Matthew 5:31 KJV 2000
It has been said, Whosoever shall put away his wife, let him give her a writing of divorcement:

Interlinear KJV

/de/ It hath been said /rheo/, /hoti/ Whosoever /hos/ /an/ shall put away /apoluo/ his /autos/ wife, /gune/ let him give /didomi/ her /autos/ a writing of divorcement: /apostasion/

Jamieson Fausset-Brown

31. It hath been said–This shortened form was perhaps intentional, to mark a transition from the commandments of the Decalogue to a civil enactment on the subject of divorce, quoted from De 24:1. The law of divorce–according to its strictness or laxity–has so intimate a bearing upon purity in the married life, that nothing could be more natural than to pass from the seventh commandment to the loose views on that subject then current.

Whosoever shall put away his wife, let him give her a writing of divorcement–a legal check upon reckless and tyrannical separation. The one legitimate ground of divorce allowed by the enactment just quoted was “some uncleanness”–in other words, conjugal infidelity. But while one school of interpreters (that of Shammai) explained this quite correctly, as prohibiting divorce in every case save that of adultery, another school (that of HILLEL) stretched the expression so far as to include everything in the wife offensive or disagreeable to the husband–a view of the law too well fitted to minister to caprice and depraved inclination not to find extensive favor. And, indeed, to this day the Jews allow divorces on the most frivolous pretexts. It was to meet this that our Lord uttered what follows:

British Family Bible

It hath been said, &c.

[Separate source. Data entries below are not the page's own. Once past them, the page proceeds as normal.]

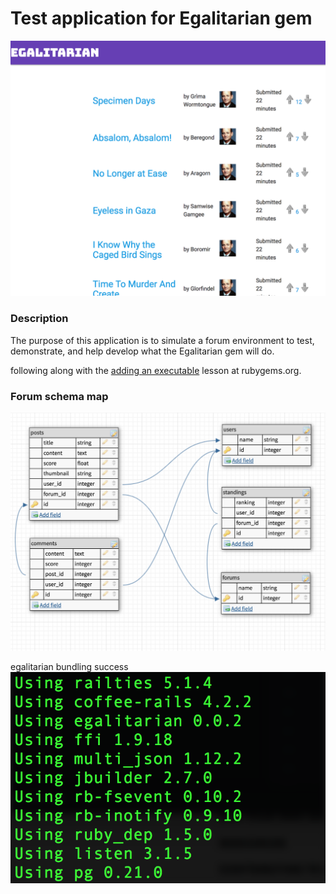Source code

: # Test application for Egalitarian gem
<img src="public/egalscreen.png">

### Description
The purpose of this application is to simulate a forum environment to test, demonstrate, and help develop what the Egalitarian gem will do.



following along with the <a href="http://guides.rubygems.org/make-your-own-gem/#adding-an-executable">adding an executable</a> lesson at rubygems.org.


### Forum schema map
<img src="public/screen_tables.png">

egalitarian bundling success
<img src="public/egalbundle.png">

See De 24:1. Here his words are, not as before, “it hath been said to them of old,” but only “it hath been said;” to note that this was not a precept given by Moses to divorce their wives but only a permission in some cases. See Mt 19:8. Dr. Whitby. Among the Jews and heathens, but more particularly among the latter, the power of divorce was carried to a great extent, and exercised with the most capricious and wanton cruelty. It was full time for a stop to be put to these increasing barbarities; and it was a task worthy of the Son of God Himself, to stand up as the Defender and Protector of the most weak and helpless part of our species. Accordingly he here declares, in the most positive terms, that the only legitimate cause of divorce is adultery; and this has, by the experience of ages, been found to be a most wise and salutary provision, no less conducive to the happiness than to the virtue of the species. Bp. Porteus.